Speaking to reporters on Monday in the city's east-end, Toronto Mayor Rob Ford confirmed that he will not be tearing down the Gardiner Expressway and that the city will be getting subways no matter what.
The mayor helped launch the Workforce Development Week on Monday, an initiative to connect employers and employees and improve the city’s various employment challenges. Following the press conference, Ford commented on a number of issues, including the recent welfare scandal and calls for a Downtown Relief Line.
It was reported last week that more than 750 licensed taxicab drivers received welfare payments over a period of two years, according to a report from City Auditor General Jeff Griffiths. The Auditor General found out that 1,539 Ontario Works recipients did not declare income in 2010 or 2011, but had a number of municipal business licenses.
Ford declared that he would “get to the bottom” of it and said he is going to be sitting down with Griffiths this week and fully review the report.
“We can’t have people potentially defrauding the system. They have a business licence and we have to know why they are getting a business licence and what they are doing with that business licence if they are collecting social assistance,” stated Ford.
“I, as the mayor, will not tolerate that and we will get to the bottom of it ... Anybody that reads that is suspicious ... If you have a business license, you should be running a business. What do you need social assistance if you’re running a business?”
Toronto Mayor Rob Ford leaving a press conference and heading toward his car, while speaking with a reporter.
Chunks of the Gardiner Expressway have fallen over the past year, but the mayor assured Torontonians that it’s safe to either drive on the Gardiner or walk beneath it. Ford has vowed to review the full report that highlights the various problems that face the Expressway.
The IBI Group's report, which was kept secret from the mayor for six weeks, made the news last week after it called the Gardiner a hazard following various reports over this past spring and summer of falling debris, which led to emergency response crews to attend the scene.
One incident involved a black Mercedes being hit by concrete.

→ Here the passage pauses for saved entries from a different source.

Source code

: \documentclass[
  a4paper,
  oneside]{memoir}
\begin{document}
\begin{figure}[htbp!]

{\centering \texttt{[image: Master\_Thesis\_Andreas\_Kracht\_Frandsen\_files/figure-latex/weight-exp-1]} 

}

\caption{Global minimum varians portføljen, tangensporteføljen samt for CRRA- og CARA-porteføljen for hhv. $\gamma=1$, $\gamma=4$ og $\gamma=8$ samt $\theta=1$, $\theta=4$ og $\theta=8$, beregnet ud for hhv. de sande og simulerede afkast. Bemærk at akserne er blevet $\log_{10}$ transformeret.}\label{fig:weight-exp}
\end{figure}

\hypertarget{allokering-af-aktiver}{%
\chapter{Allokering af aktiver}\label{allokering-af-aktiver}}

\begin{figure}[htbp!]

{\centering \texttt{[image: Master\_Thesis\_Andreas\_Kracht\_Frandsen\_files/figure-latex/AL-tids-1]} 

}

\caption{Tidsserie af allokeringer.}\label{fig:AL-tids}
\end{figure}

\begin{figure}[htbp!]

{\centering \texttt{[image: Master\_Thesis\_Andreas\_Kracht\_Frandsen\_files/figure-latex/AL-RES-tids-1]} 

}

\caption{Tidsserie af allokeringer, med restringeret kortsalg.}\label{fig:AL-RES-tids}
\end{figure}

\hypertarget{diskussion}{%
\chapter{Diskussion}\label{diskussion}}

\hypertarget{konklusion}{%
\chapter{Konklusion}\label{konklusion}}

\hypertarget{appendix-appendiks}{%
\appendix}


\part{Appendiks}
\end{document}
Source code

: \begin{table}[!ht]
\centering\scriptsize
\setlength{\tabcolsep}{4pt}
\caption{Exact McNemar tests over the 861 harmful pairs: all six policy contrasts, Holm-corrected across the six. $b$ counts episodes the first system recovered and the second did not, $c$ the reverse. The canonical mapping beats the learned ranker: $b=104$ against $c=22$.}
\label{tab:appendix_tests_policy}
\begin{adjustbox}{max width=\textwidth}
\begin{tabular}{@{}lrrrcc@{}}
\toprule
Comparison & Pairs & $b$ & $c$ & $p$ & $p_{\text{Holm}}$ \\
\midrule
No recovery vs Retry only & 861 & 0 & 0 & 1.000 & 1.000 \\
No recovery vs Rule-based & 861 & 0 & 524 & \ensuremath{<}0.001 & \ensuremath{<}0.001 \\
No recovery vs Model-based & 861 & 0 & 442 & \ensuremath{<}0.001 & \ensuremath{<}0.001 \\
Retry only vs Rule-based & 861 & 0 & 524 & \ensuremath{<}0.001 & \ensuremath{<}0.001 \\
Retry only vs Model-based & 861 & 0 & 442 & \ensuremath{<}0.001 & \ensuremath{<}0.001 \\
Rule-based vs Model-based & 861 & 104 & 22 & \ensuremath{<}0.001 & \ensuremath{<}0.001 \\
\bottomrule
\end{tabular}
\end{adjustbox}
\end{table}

“I believe it’s safe. I use it quite frequently. The chunks that fell down, we had a couple of issues. It is an old bridge, it is an old expressway, it is an old structure, [and] things are going to happen. I would like to review that report, which I’m doing,” said Ford. “I’m not tearing down the Gardiner.”
Toronto Transit Commission
Last week, TTC CEO called for a Downtown Relief Line to be the transit agency’s No. 1 priority. Ridership is expected to increase more than 50 percent in the next 20 years and the Bloor-Yonge Subway Station is at near capacity.
A new report that will be discussed at a TTC board meeting next week is a $3.2 billion plan that would construct a relief line from Pape Station to St. Andrew Station. The second phase would be an extension from St. Andrew Station to Dundas West Station. The total cost is estimated to be $6.2 billion.
Ford reiterated his support for subways, but noted that he is open to any idea that benefits the city and the use of the TTC. In the end, the mayor believes it’s up to Byford.
“I campaigned on subways, we’re going to get subways. The relief line, the Sheppard line, Eglinton, hopefully, will go underground. Subways are coming to the city one way or another,” noted Ford.